Among the records below, find the lines with the word "blob" and copy them.

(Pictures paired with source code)
[Start of section]

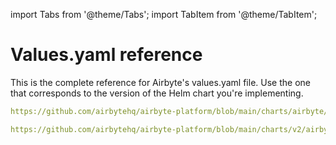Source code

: import Tabs from '@theme/Tabs';
import TabItem from '@theme/TabItem';

# Values.yaml reference

This is the complete reference for Airbyte's values.yaml file. Use the one that corresponds to the version of the Helm chart you're implementing. 
<!-- More information: [For Community](chart-v2-community), [For Enterprise](../enterprise-setup/chart-v2-enterprise). -->

<Tabs>
  <TabItem value="helm-1" label="Helm chart V1" default>

```yaml reference
https://github.com/airbytehq/airbyte-platform/blob/main/charts/airbyte/values.yaml
```

  </TabItem>
  <TabItem value="helm-2" label="Helm chart V2">

```yaml reference
https://github.com/airbytehq/airbyte-platform/blob/main/charts/v2/airbyte/values.yaml
```

  </TabItem>

</Tabs>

[End of section]

## [ANSWER TO THE EXERCISE]
https://github.com/airbytehq/airbyte-platform/blob/main/charts/airbyte/values.yaml
https://github.com/airbytehq/airbyte-platform/blob/main/charts/v2/airbyte/values.yaml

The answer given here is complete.